A crew member with Marine Heavy Helicopter Squadron 363 shields himself from a sandstorm on their grounded CH-53 helicopter at Camp Dwyer, Afghanistan, on May 4, 2010. The crew was forced to shut down helicopter and abort their mission for the night after high winds and sand began to interfere with flight instruments, including the electrical generator. Thomas Brown/Staff
CAMP DWYER, Afghanistan – Marines are fond of saying, “Welcome to the suck.” I’m beginning to understand why.
Last night, a journalist with NATO TV, Military Times photographer Tom Brown and I caught our heavily anticipated flight to Marjah out of Camp Leatherneck, the Marine Corps’ major operating base in Afghanistan. We planned to land at Landing Zone Currier, which services 3rd Battalion, 6th Marines, in northern Marjah. We hopped a CH-53 at Camp Bastion to leave Leatherneck around 7 p.m. under relatively clear skies, and began an easy-going flight.
Throughout the flight, everything appeared to be fine to the untrained eye. The crew with Marine Heavy Helicopter Squadron 363, out of Marine Corps Base Hawaii, handled everything calmly, tested its machine guns and appeared to put the helo through a series of other routine checks. Not an eyebrow was raised.
Thirty minutes after takeoff, however, things deteriorated. The pilot, Capt. Pete Stachowicz, landed at Camp Dwyer, a planned stop along the way, and noted that his visibility had deteriorated to about a quarter-mile – far less than the five miles that had been predicted when we lifted off at Bastion. The crew quickly approached its passengers and told us that bad weather was coming, and that they thought it best to wait it out on the flightline. Meh. No big deal, we thought.
We were wrong. By 8 p.m., a sandstorm ripped through the Helmand River Valley, blasting the helicopter and everything else in sight with an onslaught of grit surpassing 40 mph. Since the CH-53 flies with its back hatch open, everything in sight was coated with a quickly growing layer of desert sand, and there was no end in sight.
At this point in the story, I’ll be honest: I was amused. If you’re going to go to Afghanistan, you need a few interesting stories to tell, and this seemed like a perfect one.
But the wind kept howling. And howling. And howling.
By about 8:45, the lights in the helicopter flickered, then came back on. The sand had apparently killed the helicopter’s primary electrical generator, prompting the flickering as the second generator came on, Stachowicz later said. While the helicopter can fly with just one, it is typically done only when necessary. That meant the Marines tethering the aircraft to the flightline and all of us leaving it in the raging sandstorm.
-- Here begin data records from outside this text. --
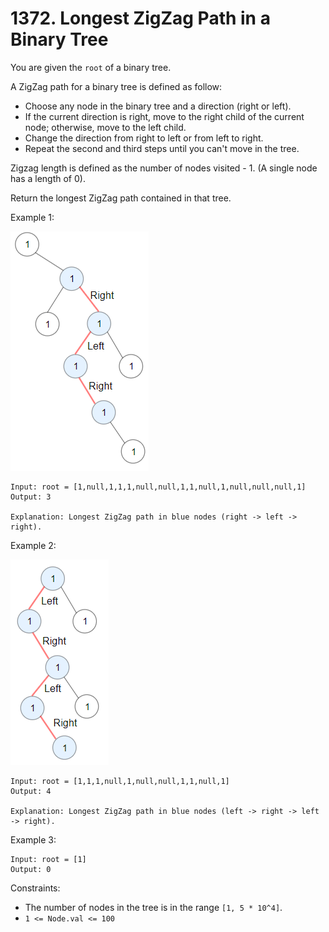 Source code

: # 1372. Longest ZigZag Path in a Binary Tree

You are given the `root` of a binary tree.

A ZigZag path for a binary tree is defined as follow:

- Choose any node in the binary tree and a direction (right or left).
- If the current direction is right, move to the right child of the current node; otherwise, move to the left child.
- Change the direction from right to left or from left to right.
- Repeat the second and third steps until you can't move in the tree.

Zigzag length is defined as the number of nodes visited - 1. (A single node has a length of 0).

Return the longest ZigZag path contained in that tree.

Example 1:

![](example_1.png)

    Input: root = [1,null,1,1,1,null,null,1,1,null,1,null,null,null,1]
    Output: 3

    Explanation: Longest ZigZag path in blue nodes (right -> left -> right).

Example 2:

![](example_2.png)

    Input: root = [1,1,1,null,1,null,null,1,1,null,1]
    Output: 4

    Explanation: Longest ZigZag path in blue nodes (left -> right -> left -> right).
Example 3:

    Input: root = [1]
    Output: 0

Constraints:

- The number of nodes in the tree is in the range `[1, 5 * 10^4]`.
- `1 <= Node.val <= 100` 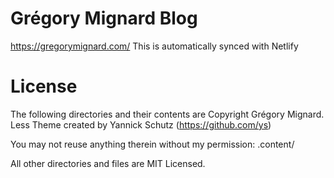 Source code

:# Grégory Mignard Blog

https://gregorymignard.com/
This is automatically synced with Netlify

# License

The following directories and their contents are Copyright Grégory Mignard.
Less Theme created by Yannick Schutz (https://github.com/ys)

You may not reuse anything therein without my permission:
.content/

All other directories and files are MIT Licensed.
With the helicopter secured, I exited the back entrance of the helicopter behind a crew member into darkness, wearing my pack, sunglasses to shield my eyes and a headlamp to provide light in the maelstrom. The sand filled my ears, eyes, nose and clothing, the wind repeatedly snapping helmet straps against my cheek. After maybe a two-minute walk, we took cover in the alcove of the landing zone’s office.
At first, I blew it off. I mean, we’re in Afghanistan, right? Strange things happen. But the crew appeared frustrated by the incident, and said they never received a weather report indicating a sandstorm coming before they left Bastion.
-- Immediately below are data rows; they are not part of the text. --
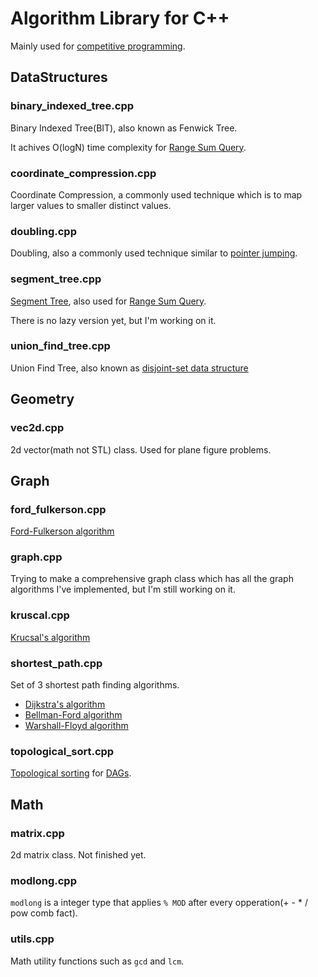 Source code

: # Algorithm Library for C++
Mainly used for [competitive programming](https://en.wikipedia.org/wiki/Competitive_programming).

## DataStructures

### binary_indexed_tree.cpp
Binary Indexed Tree(BIT), also known as Fenwick Tree.

It achives O(logN) time complexity for [Range Sum Query](http://judge.u-aizu.ac.jp/onlinejudge/description.jsp?id=DSL_2_B&lang=jp).

### coordinate_compression.cpp
Coordinate Compression, a commonly used technique which is to map larger values to smaller distinct values.

### doubling.cpp
Doubling, also a commonly  used technique similar to [pointer jumping](https://en.wikipedia.org/wiki/Pointer_jumping).

### segment_tree.cpp
[Segment Tree](https://en.wikipedia.org/wiki/Segment_tree), also used for [Range Sum Query](http://judge.u-aizu.ac.jp/onlinejudge/description.jsp?id=DSL_2_B&lang=jp).

There is no lazy version yet, but I'm working on it.

### union_find_tree.cpp
Union Find Tree, also known as [disjoint-set data structure](https://en.wikipedia.org/wiki/Disjoint-set_data_structure)

## Geometry
### vec2d.cpp
2d vector(math not STL) class. Used for plane figure problems.

## Graph
### ford_fulkerson.cpp
[Ford-Fulkerson algorithm](https://en.wikipedia.org/wiki/Ford%E2%80%93Fulkerson_algorithm)

### graph.cpp
Trying to make a comprehensive graph class which has all the graph algorithms I've implemented, but I'm still working on it.

### kruscal.cpp
[Krucsal's algorithm](https://en.wikipedia.org/wiki/Kruskal%27s_algorithm)

### shortest_path.cpp
Set of 3 shortest path finding algorithms.
* [Dijkstra's algorithm](https://en.wikipedia.org/wiki/Dijkstra%27s_algorithm)
* [Bellman-Ford algorithm](https://en.wikipedia.org/wiki/Bellman%E2%80%93Ford_algorithm)
* [Warshall-Floyd algorithm](https://en.wikipedia.org/wiki/Floyd%E2%80%93Warshall_algorithm)

### topological_sort.cpp
[Topological sorting](https://en.wikipedia.org/wiki/Topological_sorting) for [DAGs](https://en.wikipedia.org/wiki/Directed_acyclic_graph).

## Math
### matrix.cpp
2d matrix class. Not finished yet.

### modlong.cpp
`modlong` is a integer type that applies `% MOD` after every opperation(+ - * / pow comb fact).

### utils.cpp
Math utility functions such as `gcd` and `lcm`.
“As soon as we got within 10 miles [of Dwyer]the visibility got worse and worse and worse,” Stachowicz said after we were under cover. “Then we saw a wall and got absolutely sandblasted.”
Once issued, the report for the storm said it would be of average length, about 30 minutes. But it continued on for more than two hours at Dwyer and other nearby bases, grounding dozens of flights.
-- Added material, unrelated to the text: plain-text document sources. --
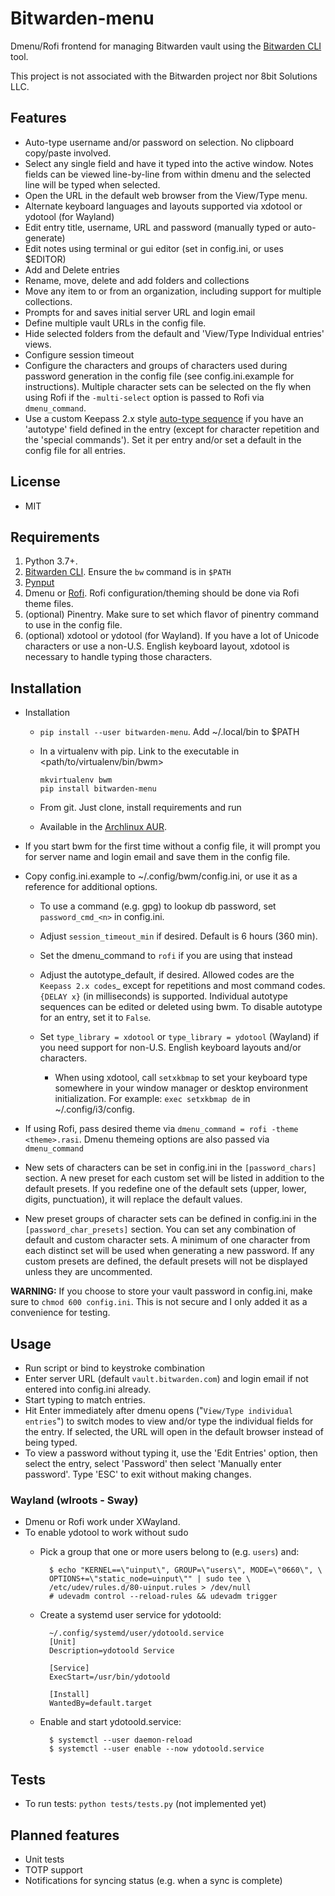 # Bitwarden-menu

Dmenu/Rofi frontend for managing Bitwarden vault using the [Bitwarden
CLI](https://bitwarden.com/help/article/cli/) tool.

This project is not associated with the Bitwarden project nor 8bit Solutions
LLC.

## Features

- Auto-type username and/or password on selection. No clipboard copy/paste
  involved.
- Select any single field and have it typed into the active window. Notes fields
  can be viewed line-by-line from within dmenu and the selected line will be
  typed when selected.
- Open the URL in the default web browser from the View/Type menu.
- Alternate keyboard languages and layouts supported via xdotool or ydotool (for
  Wayland)
- Edit entry title, username, URL and password (manually typed or auto-generate)
- Edit notes using terminal or gui editor (set in config.ini, or uses $EDITOR)
- Add and Delete entries
- Rename, move, delete and add folders and collections
- Move any item to or from an organization, including support for multiple collections.
- Prompts for and saves initial server URL and login email
- Define multiple vault URLs in the config file.
- Hide selected folders from the default and 'View/Type Individual entries'
  views.
- Configure session timeout
- Configure the characters and groups of characters used during password
  generation in the config file (see config.ini.example for instructions).
  Multiple character sets can be selected on the fly when using Rofi if the
  `-multi-select` option is passed to Rofi via `dmenu_command`.
- Use a custom Keepass 2.x style [auto-type sequence][autotype] if you have an
  'autotype' field defined in the entry (except for character repetition and the
  'special commands'). Set it per entry and/or set a default in the config file
  for all entries.

## License

- MIT

## Requirements

1. Python 3.7+.
2. [Bitwarden CLI][bwcli]. Ensure the `bw` command is in `$PATH`
3. [Pynput][pynput]
4. Dmenu or [Rofi][rofi]. Rofi configuration/theming should be done via Rofi
   theme files.
5. (optional) Pinentry. Make sure to set which flavor of pinentry command to use
   in the config file.
6. (optional) xdotool or ydotool (for Wayland). If you have a lot of Unicode
   characters or use a non-U.S.  English keyboard layout, xdotool is necessary
   to handle typing those characters.

## Installation

- Installation

  + `pip install --user bitwarden-menu`. Add ~/.local/bin to $PATH
  + In a virtualenv with pip. Link to the executable in
    <path/to/virtualenv/bin/bwm>

        mkvirtualenv bwm
        pip install bitwarden-menu

  + From git. Just clone, install requirements and run
  + Available in the [Archlinux AUR][aur].

- If you start bwm for the first time without a config file, it will prompt
  you for server name and login email and save them in the config file.

- Copy config.ini.example to ~/.config/bwm/config.ini, or use it as a
  reference for additional options.

  + To use a command (e.g. gpg) to lookup db password, set `password_cmd_<n>`
    in config.ini.
  + Adjust `session_timeout_min` if desired. Default is 6 hours (360 min).
  + Set the dmenu_command to `rofi` if you are using that instead
  + Adjust the autotype_default, if desired. Allowed codes are the
    `Keepass 2.x codes`_ except for repetitions and most command codes. `{DELAY
    x}` (in milliseconds) is supported.  Individual autotype sequences can be
    edited or deleted using bwm. To disable autotype for an entry, set it to
    `False`.
  + Set `type_library = xdotool` or `type_library = ydotool` (Wayland) if you
    need support for non-U.S. English keyboard layouts and/or characters.

    * When using xdotool, call `setxkbmap` to set your keyboard type somewhere
      in your window manager or desktop environment initialization. For example:
      `exec setxkbmap de` in ~/.config/i3/config.

- If using Rofi, pass desired theme via `dmenu_command = rofi -theme <theme>.rasi`.
  Dmenu themeing options are also passed via `dmenu_command`
- New sets of characters can be set in config.ini in the `[password_chars]`
  section. A new preset for each custom set will be listed in addition to the
  default presets. If you redefine one of the default sets (upper, lower,
  digits, punctuation), it will replace the default values.
- New preset groups of character sets can be defined in config.ini in the
  `[password_char_presets]` section. You can set any combination of default and
  custom character sets. A minimum of one character from each distinct set will
  be used when generating a new password. If any custom presets are defined, the
  default presets will not be displayed unless they are uncommented.

<b>WARNING:</b> If you choose to store your vault password in config.ini, make
sure to `chmod 600 config.ini`. This is not secure and I only added it as a
convenience for testing.

## Usage

- Run script or bind to keystroke combination
- Enter server URL (default `vault.bitwarden.com`) and login email if not
  entered into config.ini already.
- Start typing to match entries.
- Hit Enter immediately after dmenu opens ("`View/Type individual entries`") to
  switch modes to view and/or type the individual fields for the entry. If
  selected, the URL will open in the default browser instead of being typed.
- To view a password without typing it, use the 'Edit Entries' option, then
  select the entry, select 'Password' then select 'Manually enter password'.
  Type 'ESC' to exit without making changes.

### Wayland (wlroots - Sway)

- Dmenu or Rofi work under XWayland.
- To enable ydotool to work without sudo
    - Pick a group that one or more users
      belong to (e.g. `users`) and:

            $ echo "KERNEL==\"uinput\", GROUP=\"users\", MODE=\"0660\", \
            OPTIONS+=\"static_node=uinput\"" | sudo tee \
            /etc/udev/rules.d/80-uinput.rules > /dev/null
            # udevadm control --reload-rules && udevadm trigger

    - Create a systemd user service for ydotoold:

            ~/.config/systemd/user/ydotoold.service
            [Unit]
            Description=ydotoold Service

            [Service]
            ExecStart=/usr/bin/ydotoold

            [Install]
            WantedBy=default.target

    - Enable and start ydotoold.service:

            $ systemctl --user daemon-reload
            $ systemctl --user enable --now ydotoold.service

## Tests

- To run tests: `python tests/tests.py` (not implemented yet)

## Planned features

- Unit tests
- TOTP support
- Notifications for syncing status (e.g. when a sync is complete)

[pynput]: https://github.com/moses-palmer/pynput "Pynput"
[bwcli]: https://github.com/bitwarden/cli "Bitwarden CLI"
[rofi]: https://davedavenport.github.io/rofi/ "Rofi"
[aur]: https://aur.archlinux.org/packages/python-bitwarden-menu-git "Archlinux AUR"
[autotype]: https://keepass.info/help/base/autotype.html#autoseq "Keepass 2.x Autotype codes"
There isn’t much else to add, really – I’m grateful Stachowicz and his crew were ready for the problem, and consider myself fortunate we landed when we did.
Oh, one other thing: I’m still waiting for that flight to Marjah. There’s always tomorrow, right?
6 Comments
Oh No!!! I want you to go to Marjah but only safely!! Unexpected 40 mph walls of sand is not a good thing. Thank goodness the crew decided to ground and wait it out.
What an experience! Take good care be safe! You’re in good hands~
“Welcome to the Suck” is RIGHT! Imagine what our boys have been living with? No wonder I’ve seen pictures with skin of their faces bright red everywhere except the goggles.
Maybe the Marine should have a camel corps standing by for the Press to get around on. Seems like your going to have an interesting tour. Keep the reports coming. Semper Fi to you and the troops.
Good call, Capt Stack. We’re proud of you! Not like Hawaii, is it?